In the twenty-fifth chapter of the Gospel of Matthew is the story of the parable of the talents, told by our Lord Jesus. And this man had this many talents, and this man had fewer talents, and this man, still fewer. Well, as they worked, this man brought to the Lord a wonderful increase, this one was less able, and this one still less.
But when you read the story, the man who gained the many talents and the one who gained the lesser number, they were both commended alike [Matthew 25:14-23]. The Lord knows we differ in our gifts. Some men are marvelously capable and able; seemingly everything they touch turns to prosperity and increase. Another man labors and toils, and at the end of life he’s still a laborer and a toiler; he doesn’t have the gifts of this executive. But if both of them are faithful, when they stand before God, they both are commended and blessed alike.
God sees that and knows that; so it isn’t equal gifts, it is always equal love and equal devotion and equal sacrifice. That’s the way God wants us to give. If I’m able, I can do much. If I am less able, I can do less, but in God’s sight, the little with God is as much as the great, it’s alike in His sight, in His blessing, in His presence.
I am so glad for that.
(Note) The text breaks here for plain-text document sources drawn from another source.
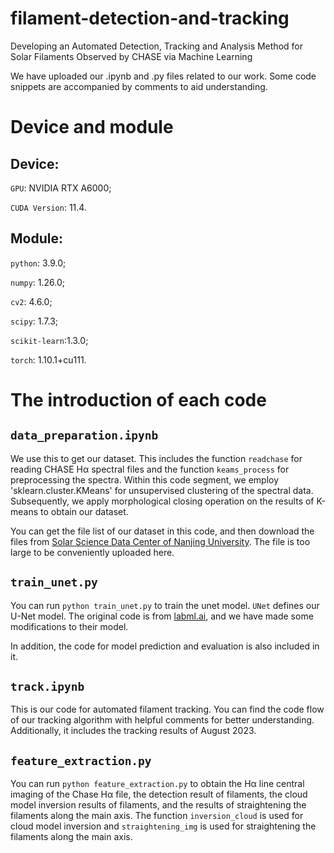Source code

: # filament-detection-and-tracking
Developing an Automated Detection, Tracking and Analysis Method for Solar Filaments Observed by CHASE via Machine Learning

We have uploaded our .ipynb and .py files related to our work. Some code snippets are accompanied by comments to aid understanding.

# Device and module 

## Device:
`GPU`: NVIDIA RTX A6000;

`CUDA Version`: 11.4.

## Module:
`python`: 3.9.0;

`numpy`: 1.26.0;

`cv2`: 4.6.0;

`scipy`: 1.7.3;

`scikit-learn`:1.3.0;

`torch`: 1.10.1+cu111.

# The introduction of each code

## `data_preparation.ipynb`
We use this to get our dataset. This includes the function `readchase` for reading CHASE Hα spectral files and the function `keams_process` for preprocessing the spectra. Within this code segment, we employ 'sklearn.cluster.KMeans' for unsupervised clustering of the spectral data. Subsequently, we apply morphological closing operation on the results of K-means to obtain our dataset.

You can get the file list of our dataset in this code, and then download the files from [Solar Science Data Center of Nanjing University](https://ssdc.nju.edu.cn/NdchaseSatellite). The file is too large to be conveniently uploaded here.

## `train_unet.py`
You can run `python train_unet.py` to train the unet model. `UNet` defines our U-Net model. The original code is from [labml.ai](https://nn.labml.ai/unet/index.html), and we have made some modifications to their model. 

In addition, the code for model prediction and evaluation is also included in it.

## `track.ipynb`
This is our code for automated filament tracking. You can find the code flow of our tracking algorithm with helpful comments for better understanding. Additionally, it includes the tracking results of August 2023.

## `feature_extraction.py`
You can run `python feature_extraction.py` to obtain the Hα line central imaging of the Chase Hα file, the detection result of filaments, the cloud model inversion results of filaments, and the results of straightening the filaments along the main axis. The function `inversion_cloud` is used for cloud model inversion and `straightening_img` is used for straightening the filaments along the main axis.
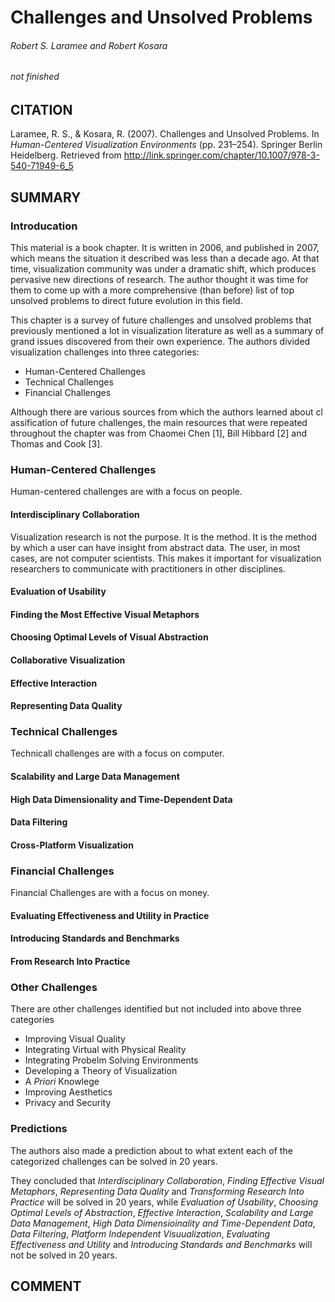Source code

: # Challenges and Unsolved Problems
###### Robert S. Laramee and Robert Kosara
###### not finished

## CITATION
Laramee, R. S., & Kosara, R. (2007). Challenges and Unsolved Problems. In *Human-Centered Visualization Environments* (pp. 231–254). Springer Berlin Heidelberg. Retrieved from http://link.springer.com/chapter/10.1007/978-3-540-71949-6_5

## SUMMARY
### Introducation
This material is a book chapter. It is written in 2006, and published in 2007, which means the situation it described was less than a decade ago. At that time, visualization community was under a dramatic shift, which produces pervasive new directions of research. The author thought it was time for them to come up with a more comprehensive (than before) list of top unsolved problems to direct future evolution in this field.

This chapter is a survey of future challenges and unsolved problems that previously mentioned a lot in visualization literature as well as a summary of grand issues discovered from their own experience. The authors divided visualization challenges into three categories:

* Human-Centered Challenges
* Technical Challenges
* Financial Challenges

Although there are various sources from which the authors learned about cl assification of future challenges, the main resources that were repeated throughout the chapter was from Chaomei Chen [1], Bill Hibbard [2] and Thomas and Cook [3].

### Human-Centered Challenges

Human-centered challenges are with a focus on people.

#### Interdisciplinary Collaboration

Visualization research is not the purpose. It is the method. It is the method by which a user can have insight from abstract data. The user, in most cases, are not computer scientists. This makes it important for visualization researchers to communicate with practitioners in other disciplines.

#### Evaluation of Usability

#### Finding the Most Effective Visual Metaphors

#### Choosing Optimal Levels of Visual Abstraction

#### Collaborative Visualization

#### Effective Interaction

#### Representing Data Quality

### Technical Challenges

Technicall challenges are with a focus on computer.

#### Scalability and Large Data Management

#### High Data Dimensionality and Time-Dependent Data

#### Data Filtering

#### Cross-Platform Visualization

### Financial Challenges

Financial Challenges are with a focus on money.

#### Evaluating Effectiveness and Utility in Practice

#### Introducing Standards and Benchmarks

#### From Research Into Practice

### Other Challenges

There are other challenges identified but not included into above three categories

* Improving Visual Quality
* Integrating Virtual with Physical Reality
* Integrating Probelm Solving Environments
* Developing a Theory of Visualization
* A *Priori* Knowlege
* Improving Aesthetics
* Privacy and Security

### Predictions

The authors also made a prediction about to what extent each of the categorized challenges can be solved in 20 years.

They concluded that *Interdisciplinary Collaboration*, *Finding Effective Visual Metaphors*, *Representing Data Quality* and *Transforming Research Into Practice* will be solved in 20 years, while *Evaluation of Usability*, *Choosing Optimal Levels of Abstraction*, *Effective Interaction*, *Scalability and Large Data Management*, *High Data Dimensioinality and Time-Dependent Data*, *Data Filtering*, *Platform Independent Visuualization*, *Evaluating Effectiveness and Utility* and *Introducing Standards and Benchmarks* will not be solved in 20 years.

## COMMENT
That’s why I think that in the Bible the tenth was the programming of giving to the work of the Lord. For that means all of us can share in it alike. A poor man can take a penny out of ten pennies, nine he keeps, and one he gives to the Lord. Or, a rich man can take a million out of ten million. Whether rich or whether poor: the poor can say, "I’m so glad I can share." And the rich can say, "I’m so grateful I can help so much." And we both alike are blessed.
I sometimes think,you know, when you read the Bible how your mind just turns over so many things? Well, this is one: in the twenty-first chapter of the Gospel of Matthew, and I think about the third verse, it says that the Lord preparing His triumphal entry into Jerusalem, the Lord said to His disciples,
You go to such and such address, such and such a place, and you will find there a colt. Loose it and bring him to Me. And when the owner shall say, What are you doing with my colt? you tell him, The Lord hath need of him. And he will give the colt to you.
[Matthew 21:2-3]
So, the disciples did, and it came about just as the Lord prognosticated. And the colt was loosed and brought to the Lord, with just the word, "The Lord hath need of him." When I read that, I think about that man who owned the colt. You know, I wish I could have been there, and I wish I had owned that colt, and I wish I could have given him to the Lord.
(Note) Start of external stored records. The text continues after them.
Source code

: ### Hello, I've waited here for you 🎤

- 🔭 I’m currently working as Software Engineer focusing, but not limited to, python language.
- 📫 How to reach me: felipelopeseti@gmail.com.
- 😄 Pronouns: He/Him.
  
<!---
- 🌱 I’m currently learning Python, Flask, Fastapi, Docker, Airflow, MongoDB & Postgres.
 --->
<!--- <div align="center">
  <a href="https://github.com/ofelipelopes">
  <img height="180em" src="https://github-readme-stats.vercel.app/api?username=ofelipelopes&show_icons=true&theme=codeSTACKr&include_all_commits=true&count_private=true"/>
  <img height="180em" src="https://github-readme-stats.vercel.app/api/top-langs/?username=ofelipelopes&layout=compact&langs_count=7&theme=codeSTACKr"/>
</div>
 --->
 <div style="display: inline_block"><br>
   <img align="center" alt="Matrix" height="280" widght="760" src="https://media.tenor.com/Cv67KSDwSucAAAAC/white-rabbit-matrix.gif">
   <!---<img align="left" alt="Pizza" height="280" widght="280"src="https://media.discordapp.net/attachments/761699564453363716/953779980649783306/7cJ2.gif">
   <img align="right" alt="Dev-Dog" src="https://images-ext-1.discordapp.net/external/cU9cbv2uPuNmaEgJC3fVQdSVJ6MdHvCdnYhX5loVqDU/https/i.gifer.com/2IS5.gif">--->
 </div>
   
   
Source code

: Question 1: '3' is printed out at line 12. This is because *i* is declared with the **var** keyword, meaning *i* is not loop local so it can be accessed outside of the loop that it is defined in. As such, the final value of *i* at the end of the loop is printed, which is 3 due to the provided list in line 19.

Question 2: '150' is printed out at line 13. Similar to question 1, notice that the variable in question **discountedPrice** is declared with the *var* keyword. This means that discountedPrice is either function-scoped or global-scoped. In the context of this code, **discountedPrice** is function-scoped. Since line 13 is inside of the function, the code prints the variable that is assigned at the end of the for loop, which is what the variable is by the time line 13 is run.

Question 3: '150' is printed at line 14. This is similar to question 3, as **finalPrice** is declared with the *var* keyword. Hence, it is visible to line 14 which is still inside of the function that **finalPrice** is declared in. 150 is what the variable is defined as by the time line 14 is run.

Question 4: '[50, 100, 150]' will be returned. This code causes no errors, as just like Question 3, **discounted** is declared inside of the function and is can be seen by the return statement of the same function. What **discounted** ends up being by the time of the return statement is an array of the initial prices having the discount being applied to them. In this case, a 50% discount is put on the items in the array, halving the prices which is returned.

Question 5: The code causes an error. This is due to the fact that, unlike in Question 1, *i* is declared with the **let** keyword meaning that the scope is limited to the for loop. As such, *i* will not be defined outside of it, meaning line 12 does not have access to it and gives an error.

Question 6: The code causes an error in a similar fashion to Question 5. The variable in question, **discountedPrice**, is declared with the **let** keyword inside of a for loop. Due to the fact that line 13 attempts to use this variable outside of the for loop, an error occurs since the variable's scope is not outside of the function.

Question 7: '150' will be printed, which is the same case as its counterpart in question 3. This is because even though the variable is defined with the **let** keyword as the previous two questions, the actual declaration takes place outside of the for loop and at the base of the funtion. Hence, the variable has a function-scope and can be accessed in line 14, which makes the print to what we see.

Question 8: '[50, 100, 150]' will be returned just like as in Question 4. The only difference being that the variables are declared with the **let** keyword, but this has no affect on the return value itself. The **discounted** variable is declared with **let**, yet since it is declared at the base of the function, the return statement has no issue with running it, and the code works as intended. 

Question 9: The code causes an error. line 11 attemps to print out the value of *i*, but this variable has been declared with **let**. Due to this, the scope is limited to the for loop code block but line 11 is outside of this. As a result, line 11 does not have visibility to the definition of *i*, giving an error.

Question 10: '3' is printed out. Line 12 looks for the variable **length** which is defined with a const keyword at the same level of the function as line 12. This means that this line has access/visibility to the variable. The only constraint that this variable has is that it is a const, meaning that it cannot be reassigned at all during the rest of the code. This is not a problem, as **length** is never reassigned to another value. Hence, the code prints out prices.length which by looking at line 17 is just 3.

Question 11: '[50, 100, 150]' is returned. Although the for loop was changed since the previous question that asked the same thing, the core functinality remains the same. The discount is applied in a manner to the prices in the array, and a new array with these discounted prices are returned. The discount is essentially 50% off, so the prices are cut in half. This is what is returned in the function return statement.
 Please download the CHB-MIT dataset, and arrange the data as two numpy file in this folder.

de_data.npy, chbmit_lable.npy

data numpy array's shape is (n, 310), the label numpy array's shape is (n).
Now a woman, a poor woman, as Jesus sat by the well of Sychar, He asked a drink of water of that poor Samaritan woman [John 4:7]. I think it would be great if you were that poor woman. And you could have lived back there. And you had given that drink of water to the Lord.
I think of that little boy whose lunch the Lord asked, and the lad gave it to Him, with which He fed the five thousand [John 6:9-13]. If there’s a little boy here, don’t you wish you could have been that little boy and you had given to the Lord your lunch?
Or a rich man, when the Lord asked Zaccheus, "Come down. I want to stay at your house" [Luke 19:5]. Don’t you wish you could have been Zaccheus, living in a spacious home, and invited the Lord to be the guest in your house? Or the rich man, Joseph of Arimathea, Jesus needed a tomb in which to be buried [Matthew 27:57-60]. Don’t you wish, if you were well-to-do, that you had that tomb and that you could have given it to the use of our Lord?
That’s God’s way for us. If it’s a cup of cold water and that’s what we can give, or if it’s a lunch and that’s what we can give, or being wealthy and live in a beautiful mansion, it can be God’s, He can use it! It’s a wonderful thing God has done for us. No one of us is excluded; all of us are included, according to our abilities. Isn’t it great to be able to do something for God?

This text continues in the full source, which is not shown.